[YOUR ASSIGNMENT] Find the string "textbf" in the entries and copy each line that has it.

[DATA UNDER STUDY]

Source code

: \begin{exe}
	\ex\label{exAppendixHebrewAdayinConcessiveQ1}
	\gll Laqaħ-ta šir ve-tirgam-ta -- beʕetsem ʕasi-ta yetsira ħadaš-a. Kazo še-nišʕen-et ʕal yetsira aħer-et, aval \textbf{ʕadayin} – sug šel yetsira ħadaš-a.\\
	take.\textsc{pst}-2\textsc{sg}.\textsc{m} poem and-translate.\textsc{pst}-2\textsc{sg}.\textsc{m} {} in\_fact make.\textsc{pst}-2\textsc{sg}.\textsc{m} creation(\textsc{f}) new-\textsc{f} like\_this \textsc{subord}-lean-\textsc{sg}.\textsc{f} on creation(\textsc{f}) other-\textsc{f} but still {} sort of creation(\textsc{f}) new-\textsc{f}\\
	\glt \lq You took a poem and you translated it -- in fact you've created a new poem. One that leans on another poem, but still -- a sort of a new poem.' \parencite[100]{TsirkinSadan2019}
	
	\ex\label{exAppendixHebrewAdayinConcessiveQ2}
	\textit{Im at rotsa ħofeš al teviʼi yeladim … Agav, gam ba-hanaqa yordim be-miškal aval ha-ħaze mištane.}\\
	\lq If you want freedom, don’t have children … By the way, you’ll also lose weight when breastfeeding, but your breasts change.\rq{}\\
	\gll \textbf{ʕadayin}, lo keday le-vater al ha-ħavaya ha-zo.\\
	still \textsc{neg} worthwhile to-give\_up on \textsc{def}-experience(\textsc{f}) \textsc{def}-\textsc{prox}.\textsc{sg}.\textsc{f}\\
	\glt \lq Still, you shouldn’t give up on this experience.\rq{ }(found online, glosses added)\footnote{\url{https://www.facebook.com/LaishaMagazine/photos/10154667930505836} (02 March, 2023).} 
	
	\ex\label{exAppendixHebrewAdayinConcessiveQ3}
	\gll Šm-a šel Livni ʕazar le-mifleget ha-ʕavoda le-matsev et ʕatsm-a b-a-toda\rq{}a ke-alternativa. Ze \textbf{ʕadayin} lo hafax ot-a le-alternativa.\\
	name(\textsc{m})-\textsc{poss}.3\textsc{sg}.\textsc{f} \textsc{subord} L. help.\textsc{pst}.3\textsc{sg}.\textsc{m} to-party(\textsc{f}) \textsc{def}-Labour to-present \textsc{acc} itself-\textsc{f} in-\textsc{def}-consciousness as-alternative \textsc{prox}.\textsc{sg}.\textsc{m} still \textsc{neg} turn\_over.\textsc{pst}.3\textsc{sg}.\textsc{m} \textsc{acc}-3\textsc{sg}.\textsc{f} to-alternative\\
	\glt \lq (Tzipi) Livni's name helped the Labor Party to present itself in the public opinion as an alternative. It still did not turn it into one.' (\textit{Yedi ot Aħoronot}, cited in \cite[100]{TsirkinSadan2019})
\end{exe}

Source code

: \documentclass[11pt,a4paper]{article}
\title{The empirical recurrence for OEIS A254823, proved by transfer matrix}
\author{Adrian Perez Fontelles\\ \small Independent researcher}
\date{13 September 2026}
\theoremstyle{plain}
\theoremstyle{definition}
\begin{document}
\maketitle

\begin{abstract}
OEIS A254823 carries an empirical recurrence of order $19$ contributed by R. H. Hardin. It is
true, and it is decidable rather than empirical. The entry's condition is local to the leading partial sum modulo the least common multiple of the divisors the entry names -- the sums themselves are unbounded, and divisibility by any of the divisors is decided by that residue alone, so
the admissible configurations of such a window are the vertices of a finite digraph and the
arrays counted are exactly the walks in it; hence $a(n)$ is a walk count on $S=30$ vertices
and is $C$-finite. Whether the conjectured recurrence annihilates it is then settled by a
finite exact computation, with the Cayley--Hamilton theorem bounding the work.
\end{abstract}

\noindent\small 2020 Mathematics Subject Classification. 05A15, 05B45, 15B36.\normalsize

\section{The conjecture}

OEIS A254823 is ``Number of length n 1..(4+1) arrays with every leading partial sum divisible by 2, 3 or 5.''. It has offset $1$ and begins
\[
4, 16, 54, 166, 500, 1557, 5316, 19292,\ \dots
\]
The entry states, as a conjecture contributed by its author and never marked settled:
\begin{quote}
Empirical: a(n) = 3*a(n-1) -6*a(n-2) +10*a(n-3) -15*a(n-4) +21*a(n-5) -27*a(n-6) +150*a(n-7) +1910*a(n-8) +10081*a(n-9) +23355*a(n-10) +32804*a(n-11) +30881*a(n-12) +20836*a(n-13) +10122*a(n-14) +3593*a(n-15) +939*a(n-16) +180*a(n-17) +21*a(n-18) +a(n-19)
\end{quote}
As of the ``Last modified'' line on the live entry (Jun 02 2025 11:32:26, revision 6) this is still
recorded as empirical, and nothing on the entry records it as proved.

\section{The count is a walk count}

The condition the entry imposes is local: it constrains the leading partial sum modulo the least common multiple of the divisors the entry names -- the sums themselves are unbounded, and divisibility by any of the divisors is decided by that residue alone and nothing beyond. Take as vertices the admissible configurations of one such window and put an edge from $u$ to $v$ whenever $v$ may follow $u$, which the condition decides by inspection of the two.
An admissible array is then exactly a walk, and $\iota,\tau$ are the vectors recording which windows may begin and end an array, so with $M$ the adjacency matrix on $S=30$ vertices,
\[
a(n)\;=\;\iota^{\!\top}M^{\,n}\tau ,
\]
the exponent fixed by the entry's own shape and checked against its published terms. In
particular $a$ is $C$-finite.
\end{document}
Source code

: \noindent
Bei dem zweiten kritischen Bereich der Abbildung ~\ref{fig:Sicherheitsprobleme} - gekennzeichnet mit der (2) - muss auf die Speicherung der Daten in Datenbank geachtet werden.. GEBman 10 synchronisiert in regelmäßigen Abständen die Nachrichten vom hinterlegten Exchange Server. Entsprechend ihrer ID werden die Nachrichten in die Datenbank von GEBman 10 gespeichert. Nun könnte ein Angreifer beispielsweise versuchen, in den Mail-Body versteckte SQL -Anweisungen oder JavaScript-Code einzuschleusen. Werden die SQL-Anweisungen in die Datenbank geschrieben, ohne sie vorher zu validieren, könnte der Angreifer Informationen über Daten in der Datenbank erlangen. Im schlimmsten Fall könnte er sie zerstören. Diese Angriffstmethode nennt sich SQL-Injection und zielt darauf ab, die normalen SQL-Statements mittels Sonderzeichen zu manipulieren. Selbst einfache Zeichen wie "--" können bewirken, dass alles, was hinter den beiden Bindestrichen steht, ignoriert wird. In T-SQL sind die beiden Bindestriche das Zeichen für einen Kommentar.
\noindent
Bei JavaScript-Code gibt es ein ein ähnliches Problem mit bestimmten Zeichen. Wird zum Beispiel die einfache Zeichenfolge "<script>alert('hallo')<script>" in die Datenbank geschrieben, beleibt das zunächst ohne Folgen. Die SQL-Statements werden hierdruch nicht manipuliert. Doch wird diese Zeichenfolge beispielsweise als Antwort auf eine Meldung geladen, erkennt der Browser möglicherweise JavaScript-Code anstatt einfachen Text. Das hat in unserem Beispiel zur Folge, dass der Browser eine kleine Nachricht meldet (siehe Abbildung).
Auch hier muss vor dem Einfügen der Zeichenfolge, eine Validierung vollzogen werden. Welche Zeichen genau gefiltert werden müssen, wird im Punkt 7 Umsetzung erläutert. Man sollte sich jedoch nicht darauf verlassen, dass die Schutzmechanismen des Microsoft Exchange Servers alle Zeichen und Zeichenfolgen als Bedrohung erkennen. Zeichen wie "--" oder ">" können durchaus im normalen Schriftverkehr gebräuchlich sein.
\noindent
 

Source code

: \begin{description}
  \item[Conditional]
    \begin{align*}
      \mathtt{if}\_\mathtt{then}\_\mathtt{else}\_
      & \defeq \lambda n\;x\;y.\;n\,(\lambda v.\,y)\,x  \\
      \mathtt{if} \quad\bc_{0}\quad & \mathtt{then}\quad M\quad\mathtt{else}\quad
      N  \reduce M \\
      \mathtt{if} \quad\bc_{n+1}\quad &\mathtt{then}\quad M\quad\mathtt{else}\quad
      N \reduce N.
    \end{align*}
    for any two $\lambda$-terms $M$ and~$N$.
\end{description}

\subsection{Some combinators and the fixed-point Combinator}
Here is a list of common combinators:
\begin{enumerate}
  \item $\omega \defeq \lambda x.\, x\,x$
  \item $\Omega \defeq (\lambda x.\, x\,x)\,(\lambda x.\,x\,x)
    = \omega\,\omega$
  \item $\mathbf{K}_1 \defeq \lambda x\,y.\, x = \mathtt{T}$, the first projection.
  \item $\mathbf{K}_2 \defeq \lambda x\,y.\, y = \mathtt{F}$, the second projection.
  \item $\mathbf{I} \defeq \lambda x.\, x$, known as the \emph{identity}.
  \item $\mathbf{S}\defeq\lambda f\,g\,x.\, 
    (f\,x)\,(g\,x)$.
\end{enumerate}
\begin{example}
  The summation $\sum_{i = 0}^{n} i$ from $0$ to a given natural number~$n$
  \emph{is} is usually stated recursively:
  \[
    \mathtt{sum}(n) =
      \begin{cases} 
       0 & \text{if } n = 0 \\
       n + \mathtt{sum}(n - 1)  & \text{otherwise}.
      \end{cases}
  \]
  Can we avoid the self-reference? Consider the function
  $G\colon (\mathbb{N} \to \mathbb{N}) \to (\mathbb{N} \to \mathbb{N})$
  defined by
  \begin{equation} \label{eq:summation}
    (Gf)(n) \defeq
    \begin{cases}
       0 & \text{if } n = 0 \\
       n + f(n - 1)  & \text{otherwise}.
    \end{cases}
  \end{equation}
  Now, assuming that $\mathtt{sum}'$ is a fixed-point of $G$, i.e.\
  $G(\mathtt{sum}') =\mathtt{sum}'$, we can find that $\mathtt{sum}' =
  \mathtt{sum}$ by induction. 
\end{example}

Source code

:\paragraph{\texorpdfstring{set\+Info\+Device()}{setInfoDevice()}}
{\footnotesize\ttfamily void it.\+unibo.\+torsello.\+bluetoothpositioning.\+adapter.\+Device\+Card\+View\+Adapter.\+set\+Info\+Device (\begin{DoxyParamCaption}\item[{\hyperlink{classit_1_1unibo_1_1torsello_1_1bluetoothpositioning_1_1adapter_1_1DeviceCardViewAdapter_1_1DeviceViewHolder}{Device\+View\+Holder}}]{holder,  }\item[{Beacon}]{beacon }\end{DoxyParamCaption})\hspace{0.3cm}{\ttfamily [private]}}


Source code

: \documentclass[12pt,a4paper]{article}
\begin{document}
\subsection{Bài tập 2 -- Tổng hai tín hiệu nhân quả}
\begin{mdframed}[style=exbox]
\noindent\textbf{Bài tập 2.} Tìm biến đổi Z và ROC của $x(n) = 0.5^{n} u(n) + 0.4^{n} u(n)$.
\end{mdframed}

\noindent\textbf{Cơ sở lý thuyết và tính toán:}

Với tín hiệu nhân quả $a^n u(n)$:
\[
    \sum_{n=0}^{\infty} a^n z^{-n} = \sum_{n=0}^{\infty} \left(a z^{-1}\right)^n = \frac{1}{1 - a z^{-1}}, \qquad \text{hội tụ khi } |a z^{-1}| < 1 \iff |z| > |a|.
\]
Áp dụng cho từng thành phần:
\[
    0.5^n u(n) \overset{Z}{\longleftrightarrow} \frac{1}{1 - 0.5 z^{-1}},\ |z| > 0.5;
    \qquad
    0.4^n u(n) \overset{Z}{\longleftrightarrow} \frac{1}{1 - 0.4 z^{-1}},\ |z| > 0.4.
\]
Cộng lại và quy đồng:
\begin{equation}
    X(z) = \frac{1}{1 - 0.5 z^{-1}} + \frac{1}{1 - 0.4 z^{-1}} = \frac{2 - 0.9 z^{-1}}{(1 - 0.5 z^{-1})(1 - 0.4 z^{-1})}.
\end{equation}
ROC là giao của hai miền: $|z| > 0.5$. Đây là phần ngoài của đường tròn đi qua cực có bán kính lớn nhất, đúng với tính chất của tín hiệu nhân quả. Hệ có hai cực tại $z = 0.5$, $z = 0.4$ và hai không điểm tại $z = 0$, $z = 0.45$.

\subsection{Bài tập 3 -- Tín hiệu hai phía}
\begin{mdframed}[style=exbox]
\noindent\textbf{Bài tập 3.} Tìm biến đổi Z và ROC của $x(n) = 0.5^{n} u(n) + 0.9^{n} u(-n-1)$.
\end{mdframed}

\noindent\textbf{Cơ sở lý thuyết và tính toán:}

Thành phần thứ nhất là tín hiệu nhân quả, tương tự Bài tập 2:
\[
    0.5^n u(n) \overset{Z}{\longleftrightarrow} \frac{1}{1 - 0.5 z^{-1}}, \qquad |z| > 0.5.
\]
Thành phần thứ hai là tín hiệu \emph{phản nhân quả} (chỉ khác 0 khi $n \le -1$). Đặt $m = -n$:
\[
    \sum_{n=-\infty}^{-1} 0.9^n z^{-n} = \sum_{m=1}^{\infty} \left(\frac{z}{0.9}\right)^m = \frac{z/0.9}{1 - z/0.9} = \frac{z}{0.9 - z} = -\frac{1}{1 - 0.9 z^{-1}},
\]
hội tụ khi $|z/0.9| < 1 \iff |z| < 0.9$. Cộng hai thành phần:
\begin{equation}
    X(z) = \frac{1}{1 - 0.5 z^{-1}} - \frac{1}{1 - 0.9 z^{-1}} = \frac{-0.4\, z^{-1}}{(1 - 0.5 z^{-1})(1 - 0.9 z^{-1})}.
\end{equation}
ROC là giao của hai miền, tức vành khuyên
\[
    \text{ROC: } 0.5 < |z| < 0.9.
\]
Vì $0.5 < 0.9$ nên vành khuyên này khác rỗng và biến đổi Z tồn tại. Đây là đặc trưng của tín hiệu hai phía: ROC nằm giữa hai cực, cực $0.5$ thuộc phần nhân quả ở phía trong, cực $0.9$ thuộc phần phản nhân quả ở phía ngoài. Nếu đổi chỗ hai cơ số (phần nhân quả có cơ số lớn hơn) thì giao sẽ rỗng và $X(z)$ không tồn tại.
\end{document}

[RESPONSE FOR THIS EXERCISE]
	\gll Laqaħ-ta šir ve-tirgam-ta -- beʕetsem ʕasi-ta yetsira ħadaš-a. Kazo še-nišʕen-et ʕal yetsira aħer-et, aval \textbf{ʕadayin} – sug šel yetsira ħadaš-a.\\
	\gll \textbf{ʕadayin}, lo keday le-vater al ha-ħavaya ha-zo.\\
	\gll Šm-a šel Livni ʕazar le-mifleget ha-ʕavoda le-matsev et ʕatsm-a b-a-toda\rq{}a ke-alternativa. Ze \textbf{ʕadayin} lo hafax ot-a le-alternativa.\\
\noindent\textbf{Bài tập 2.} Tìm biến đổi Z và ROC của $x(n) = 0.5^{n} u(n) + 0.4^{n} u(n)$.
\noindent\textbf{Cơ sở lý thuyết và tính toán:}
\noindent\textbf{Bài tập 3.} Tìm biến đổi Z và ROC của $x(n) = 0.5^{n} u(n) + 0.9^{n} u(-n-1)$.
\noindent\textbf{Cơ sở lý thuyết và tính toán:}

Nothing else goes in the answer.